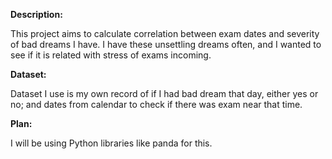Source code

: **Description:**

This project aims to calculate correlation between exam dates and severity of bad dreams I have. I have these unsettling dreams often, and I wanted to see if it is related with stress of exams incoming.

**Dataset:**

Dataset I use is my own record  of if I had bad dream that day, either yes or no; and dates from calendar to check if there was exam near that time. 

**Plan:**

I will be using Python libraries like panda for this.
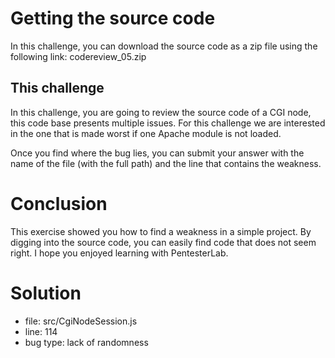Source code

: # Getting the source code
In this challenge, you can download the source code as a zip file using the following link: codereview_05.zip

## This challenge
In this challenge, you are going to review the source code of a CGI node, this code base presents multiple issues. For this challenge we are interested in the one that is made worst if one Apache module is not loaded.

Once you find where the bug lies, you can submit your answer with the name of the file (with the full path) and the line that contains the weakness.

# Conclusion
This exercise showed you how to find a weakness in a simple project. By digging into the source code, you can easily find code that does not seem right. I hope you enjoyed learning with PentesterLab.

# Solution

* file: src/CgiNodeSession.js
* line: 114
* bug type: lack of randomness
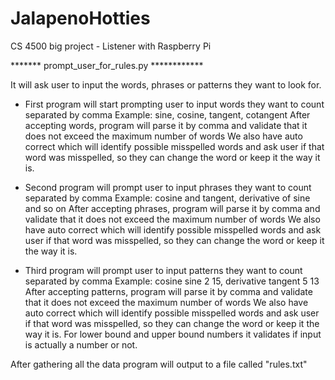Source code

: # JalapenoHotties
CS 4500 big project - Listener with Raspberry Pi


*******     prompt_user_for_rules.py     ************

It will ask user to input the words, phrases or patterns they want to look for.
- First program will start prompting user to input words they want to count separated by comma
    Example: sine, cosine, tangent, cotangent
  After accepting words, program will parse it by comma and validate that it does not exceed the maximum number of words
  We also have auto correct which will identify possible misspelled words and ask user if that word was misspelled, so they
  can change the word or keep it the way it is.
  
- Second program will prompt user to input phrases they want to count separated by comma
    Example: cosine and tangent, derivative of sine and so on
  After accepting phrases, program will parse it by comma and validate that it does not exceed the maximum number of words
  We also have auto correct which will identify possible misspelled words and ask user if that word was misspelled, so they
  can change the word or keep it the way it is.
  
- Third program will prompt user to input patterns they want to count separated by comma
    Example: cosine sine 2 15, derivative tangent 5 13
  After accepting patterns, program will parse it by comma and validate that it does not exceed the maximum number of words
  We also have auto correct which will identify possible misspelled words and ask user if that word was misspelled, so they
  can change the word or keep it the way it is.
  For lower bound and upper bound numbers it validates if input is actually a number or not.
  
After gathering all the data program will output to a file called "rules.txt"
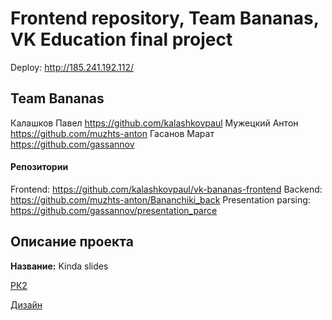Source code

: # **Frontend repository, Team Bananas, VK Education final project**

Deploy: http://185.241.192.112/

## **Team Bananas**

Калашков Павел https://github.com/kalashkovpaul
Мужецкий Антон https://github.com/muzhts-anton
Гасанов Марат https://github.com/gassannov

#### **Репозитории**

Frontend: https://github.com/kalashkovpaul/vk-bananas-frontend
Backend: https://github.com/muzhts-anton/Bananchiki_back
Presentation parsing: https://github.com/gassannov/presentation_parce

## **Описание проекта**

**Название:** Kinda slides

[РК2](https://docs.google.com/presentation/d/1Q1IPv5GYjvqDanBXnQ1uiuARuaB7_NwV/edit?usp=sharing&ouid=103677788983959901105&rtpof=true&sd=true)

[Дизайн](https://www.figma.com/file/DTp4P9jnNsCk9I08rbBrFR/%D0%94%D0%B8%D0%B7%D0%B0%D0%B9%D0%BD?t=J1jWRXaC08KppIvP-6)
---
* [Work instruction]: Read the entries and select each line where the word "anton" is found.

* [Solution]:
Мужецкий Антон https://github.com/muzhts-anton
Backend: https://github.com/muzhts-anton/Bananchiki_back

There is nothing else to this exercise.